Work item: Return the lines from the one containing "In the root" to the end of the material, both end lines included, exactly and with nothing else.

Provided material:
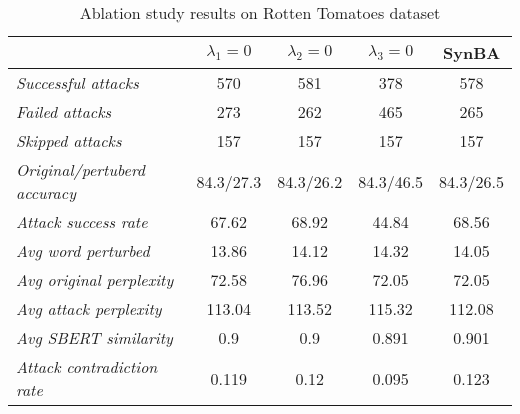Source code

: \begin{table}[h]
    \footnotesize
    \centering
    \begin{tabular}{|l|c|c|c||c|}
        \hline
        {} &           \textbf{$\lambda_1=0$} &   \textbf{$\lambda_2=0$} &   \textbf{$\lambda_3=0$}  & \textbf{SynBA}\\
        \hline \hline
        \emph{Successful attacks}           &    570 &       581 &         378 &         578 \\
        \emph{Failed  attacks}              &    273 &       262 &         465 &         265 \\
        \emph{Skipped  attacks }            &    157 &       157 &         157 &         157 \\
        \emph{Original/pertuberd accuracy}  &   84.3/27.3 &  84.3/26.2 &  84.3/46.5 &  84.3/26.5 \\
        \emph{Attack success rate}          &    67.62 &     68.92 &       44.84 &    68.56 \\
        \emph{Avg word perturbed }          &    13.86 &     14.12 &       14.32 &    14.05 \\
        \emph{Avg original perplexity }     &   72.58 &     76.96 &    72.05 &    72.05 \\
        \emph{Avg attack perplexity}        &  113.04 &         113.52 &     115.32 &   112.08 \\
        \emph{Avg SBERT similarity }        &   0.9 &            0.9 &      0.891 &    0.901 \\
        \emph{Attack contradiction rate}    &  0.119 &           0.12 &      0.095 &    0.123 \\
        \hline
        \end{tabular}

    \caption{Ablation study results on Rotten Tomatoes dataset}
    \label{tab:results-ablation-study}
\end{table}
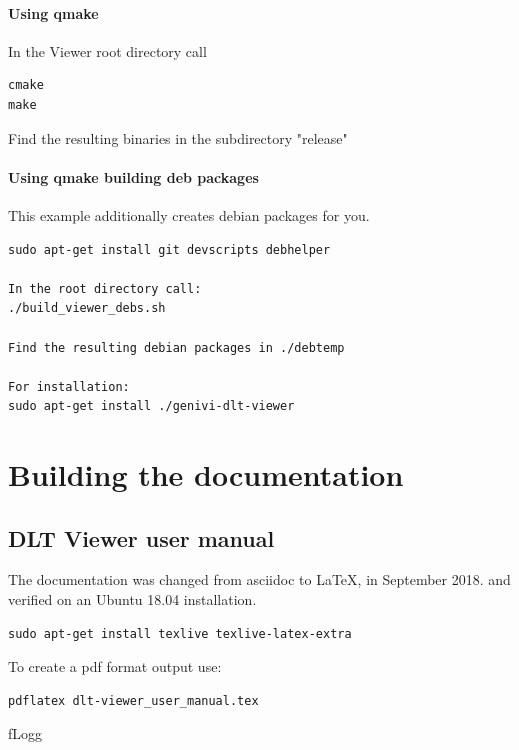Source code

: \documentclass[a4paper,11pt]{article}
\begin{document}
\paragraph{Using qmake}
In the Viewer root directory call

\begin{verbatim}
cmake
make
\end{verbatim}

Find the resulting binaries in the subdirectory "release"


\paragraph{Using qmake building deb packages}

This example additionally creates debian packages for you.\linebreak
\begin{verbatim}
sudo apt-get install git devscripts debhelper

In the root directory call:
./build_viewer_debs.sh

Find the resulting debian packages in ./debtemp

For installation:
sudo apt-get install ./genivi-dlt-viewer
\end{verbatim}

\pagebreak

\section{Building the documentation}

\subsection{DLT Viewer user manual}

The documentation was changed from asciidoc to  \LaTeX, in September 2018.\linebreak
and verified on an Ubuntu 18.04 installation.

\begin{verbatim}
sudo apt-get install texlive texlive-latex-extra
\end{verbatim}

To create a pdf format output use:
\begin{verbatim}
pdflatex dlt-viewer_user_manual.tex
\end{verbatim}fLogg
\end{document}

Solution to this exercise:
In the root directory call:
./build_viewer_debs.sh

Find the resulting debian packages in ./debtemp

For installation:
sudo apt-get install ./genivi-dlt-viewer
\end{verbatim}

\pagebreak

\section{Building the documentation}

\subsection{DLT Viewer user manual}

The documentation was changed from asciidoc to  \LaTeX, in September 2018.\linebreak
and verified on an Ubuntu 18.04 installation.

\begin{verbatim}
sudo apt-get install texlive texlive-latex-extra
\end{verbatim}

To create a pdf format output use:
\begin{verbatim}
pdflatex dlt-viewer_user_manual.tex
\end{verbatim}fLogg
\end{document}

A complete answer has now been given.